A new Foreign Policy analysis argues that the West may be focusing on the wrong metrics in the global AI competition with China. While Silicon Valley and U.S. policymakers emphasize cutting-edge chips, frontier models, and billion-dollar valuations, China is increasingly concentrating on something broader: scaling AI rapidly across industries, infrastructure, manufacturing, and government systems. The article suggests that this practical deployment strategy could ultimately prove more influential than simply producing the most advanced models.
The piece highlights how China’s AI ecosystem benefits from strong state coordination, massive domestic markets, and integration between civilian and strategic sectors. Chinese firms are embedding AI into factories, logistics, education, healthcare, and surveillance systems at enormous scale, while government-backed industrial policy accelerates adoption. In contrast, the U.S. approach remains heavily driven by private companies concentrated in Silicon Valley, where commercial competition and investor expectations often dominate the conversation.
At the same time, the rivalry is becoming increasingly geopolitical. The U.S. has imposed export controls on advanced semiconductors and AI technologies to slow China’s progress, but critics argue these restrictions may also encourage China to build independent supply chains faster. Nvidia CEO Jensen Huang recently said U.S. export restrictions had effectively reduced Nvidia’s China market share to nearly zero while accelerating domestic Chinese alternatives.

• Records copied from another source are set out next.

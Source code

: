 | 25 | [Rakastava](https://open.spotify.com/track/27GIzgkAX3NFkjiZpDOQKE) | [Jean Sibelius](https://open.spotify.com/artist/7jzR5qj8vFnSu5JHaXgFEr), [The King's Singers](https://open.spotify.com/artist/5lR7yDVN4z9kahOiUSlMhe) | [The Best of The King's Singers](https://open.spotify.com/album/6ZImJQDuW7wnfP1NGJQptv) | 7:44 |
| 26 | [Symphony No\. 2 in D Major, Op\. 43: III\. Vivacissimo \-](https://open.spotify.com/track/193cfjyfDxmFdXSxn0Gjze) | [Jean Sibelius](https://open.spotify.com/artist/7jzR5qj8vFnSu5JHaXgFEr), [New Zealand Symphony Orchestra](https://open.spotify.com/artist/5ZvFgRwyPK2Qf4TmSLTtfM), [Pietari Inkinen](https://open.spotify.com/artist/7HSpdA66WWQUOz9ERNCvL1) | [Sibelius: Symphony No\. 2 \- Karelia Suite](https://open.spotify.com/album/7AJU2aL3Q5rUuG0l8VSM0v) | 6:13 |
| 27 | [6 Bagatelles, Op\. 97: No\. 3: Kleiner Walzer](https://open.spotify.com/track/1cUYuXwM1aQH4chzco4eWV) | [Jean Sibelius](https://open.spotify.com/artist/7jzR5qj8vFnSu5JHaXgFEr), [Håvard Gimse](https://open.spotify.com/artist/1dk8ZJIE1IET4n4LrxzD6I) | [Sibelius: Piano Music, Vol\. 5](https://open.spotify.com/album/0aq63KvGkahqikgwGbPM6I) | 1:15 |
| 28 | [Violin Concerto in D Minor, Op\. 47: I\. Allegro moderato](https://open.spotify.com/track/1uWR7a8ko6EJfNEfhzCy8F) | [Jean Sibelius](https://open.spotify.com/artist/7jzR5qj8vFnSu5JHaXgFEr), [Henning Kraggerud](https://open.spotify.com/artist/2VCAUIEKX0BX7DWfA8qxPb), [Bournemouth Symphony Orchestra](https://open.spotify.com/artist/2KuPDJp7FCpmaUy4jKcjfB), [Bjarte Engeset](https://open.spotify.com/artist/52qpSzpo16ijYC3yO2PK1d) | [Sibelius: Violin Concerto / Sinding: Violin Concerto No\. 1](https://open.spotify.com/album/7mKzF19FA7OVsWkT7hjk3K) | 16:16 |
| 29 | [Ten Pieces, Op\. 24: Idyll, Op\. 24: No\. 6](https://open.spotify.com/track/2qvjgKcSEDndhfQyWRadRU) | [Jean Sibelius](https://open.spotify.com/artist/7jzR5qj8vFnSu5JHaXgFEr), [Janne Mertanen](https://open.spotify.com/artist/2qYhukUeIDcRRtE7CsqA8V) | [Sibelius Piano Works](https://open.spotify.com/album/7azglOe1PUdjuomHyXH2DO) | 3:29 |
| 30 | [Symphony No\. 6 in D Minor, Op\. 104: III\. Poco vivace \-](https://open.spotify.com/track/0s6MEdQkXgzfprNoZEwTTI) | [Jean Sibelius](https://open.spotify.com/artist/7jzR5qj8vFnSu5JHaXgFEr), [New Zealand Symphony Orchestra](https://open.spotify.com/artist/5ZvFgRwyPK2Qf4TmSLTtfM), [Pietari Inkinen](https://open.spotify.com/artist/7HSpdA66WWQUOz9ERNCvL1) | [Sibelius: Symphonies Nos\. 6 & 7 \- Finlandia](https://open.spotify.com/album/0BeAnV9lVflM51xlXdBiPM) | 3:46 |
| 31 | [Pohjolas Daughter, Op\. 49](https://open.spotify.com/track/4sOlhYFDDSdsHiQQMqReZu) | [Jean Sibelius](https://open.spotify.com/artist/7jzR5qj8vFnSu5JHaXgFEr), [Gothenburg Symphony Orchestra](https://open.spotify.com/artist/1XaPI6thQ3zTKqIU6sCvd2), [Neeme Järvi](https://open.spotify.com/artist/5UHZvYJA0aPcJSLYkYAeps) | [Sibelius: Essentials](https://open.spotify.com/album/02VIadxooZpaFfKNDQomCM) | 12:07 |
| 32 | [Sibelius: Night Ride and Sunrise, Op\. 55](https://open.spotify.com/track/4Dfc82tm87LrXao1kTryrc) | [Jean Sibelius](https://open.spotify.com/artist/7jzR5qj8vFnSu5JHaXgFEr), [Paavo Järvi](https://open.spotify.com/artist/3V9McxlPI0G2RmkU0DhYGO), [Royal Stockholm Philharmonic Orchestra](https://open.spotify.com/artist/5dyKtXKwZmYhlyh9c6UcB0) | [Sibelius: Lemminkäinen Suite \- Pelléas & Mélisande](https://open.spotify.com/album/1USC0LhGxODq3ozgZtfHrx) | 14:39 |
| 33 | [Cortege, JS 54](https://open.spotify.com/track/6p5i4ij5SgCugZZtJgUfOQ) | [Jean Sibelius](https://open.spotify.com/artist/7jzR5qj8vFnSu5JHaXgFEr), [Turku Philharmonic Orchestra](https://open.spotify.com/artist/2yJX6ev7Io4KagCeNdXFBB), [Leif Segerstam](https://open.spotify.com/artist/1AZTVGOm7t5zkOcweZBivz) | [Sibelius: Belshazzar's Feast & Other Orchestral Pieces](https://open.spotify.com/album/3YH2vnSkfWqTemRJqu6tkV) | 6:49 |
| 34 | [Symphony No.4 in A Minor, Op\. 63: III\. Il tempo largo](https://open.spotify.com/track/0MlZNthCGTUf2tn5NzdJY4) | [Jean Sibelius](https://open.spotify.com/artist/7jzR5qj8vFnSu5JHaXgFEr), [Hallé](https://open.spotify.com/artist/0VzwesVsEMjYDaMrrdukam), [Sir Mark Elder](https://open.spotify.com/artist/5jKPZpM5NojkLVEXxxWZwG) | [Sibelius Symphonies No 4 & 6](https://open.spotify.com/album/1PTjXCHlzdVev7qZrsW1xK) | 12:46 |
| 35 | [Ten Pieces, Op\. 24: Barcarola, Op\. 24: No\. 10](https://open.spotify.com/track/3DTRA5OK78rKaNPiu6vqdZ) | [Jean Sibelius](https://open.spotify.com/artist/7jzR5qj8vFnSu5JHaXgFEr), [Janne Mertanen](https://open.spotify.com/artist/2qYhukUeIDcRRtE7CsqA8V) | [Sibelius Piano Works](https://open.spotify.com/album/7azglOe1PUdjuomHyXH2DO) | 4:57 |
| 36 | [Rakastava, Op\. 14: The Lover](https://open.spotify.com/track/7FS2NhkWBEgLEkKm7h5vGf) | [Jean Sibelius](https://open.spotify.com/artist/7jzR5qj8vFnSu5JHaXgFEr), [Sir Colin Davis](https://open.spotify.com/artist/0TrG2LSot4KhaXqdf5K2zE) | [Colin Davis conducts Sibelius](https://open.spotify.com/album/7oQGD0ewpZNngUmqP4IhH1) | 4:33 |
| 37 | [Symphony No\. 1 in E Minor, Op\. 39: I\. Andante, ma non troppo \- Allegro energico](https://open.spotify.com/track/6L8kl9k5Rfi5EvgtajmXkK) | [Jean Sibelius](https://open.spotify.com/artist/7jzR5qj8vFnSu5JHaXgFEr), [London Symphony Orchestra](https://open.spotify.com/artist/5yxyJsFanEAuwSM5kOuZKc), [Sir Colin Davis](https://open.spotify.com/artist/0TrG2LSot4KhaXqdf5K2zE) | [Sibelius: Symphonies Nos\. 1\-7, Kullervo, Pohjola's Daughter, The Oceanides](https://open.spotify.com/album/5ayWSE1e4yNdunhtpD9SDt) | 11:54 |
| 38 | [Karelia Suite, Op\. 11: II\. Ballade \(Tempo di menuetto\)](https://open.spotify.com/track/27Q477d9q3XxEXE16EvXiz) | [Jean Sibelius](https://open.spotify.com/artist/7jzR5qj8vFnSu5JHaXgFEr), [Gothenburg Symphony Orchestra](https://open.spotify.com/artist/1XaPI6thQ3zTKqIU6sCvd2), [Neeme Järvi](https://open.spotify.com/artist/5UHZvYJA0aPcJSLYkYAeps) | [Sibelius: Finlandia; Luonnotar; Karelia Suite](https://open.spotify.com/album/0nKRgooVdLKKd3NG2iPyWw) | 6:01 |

The article ultimately argues that the AI race is evolving into a broader contest over global influence, standards, and economic systems—not just technology leadership. Increasingly, countries around the world are being pulled toward either U.S.-led or China-led AI ecosystems, while others pursue “sovereign AI” strategies to reduce dependence on both powers. Experts warn that this could lead to a more fragmented and securitized global AI landscape, echoing Cold War-style technological blocs but centered on artificial intelligence instead of nuclear weapons.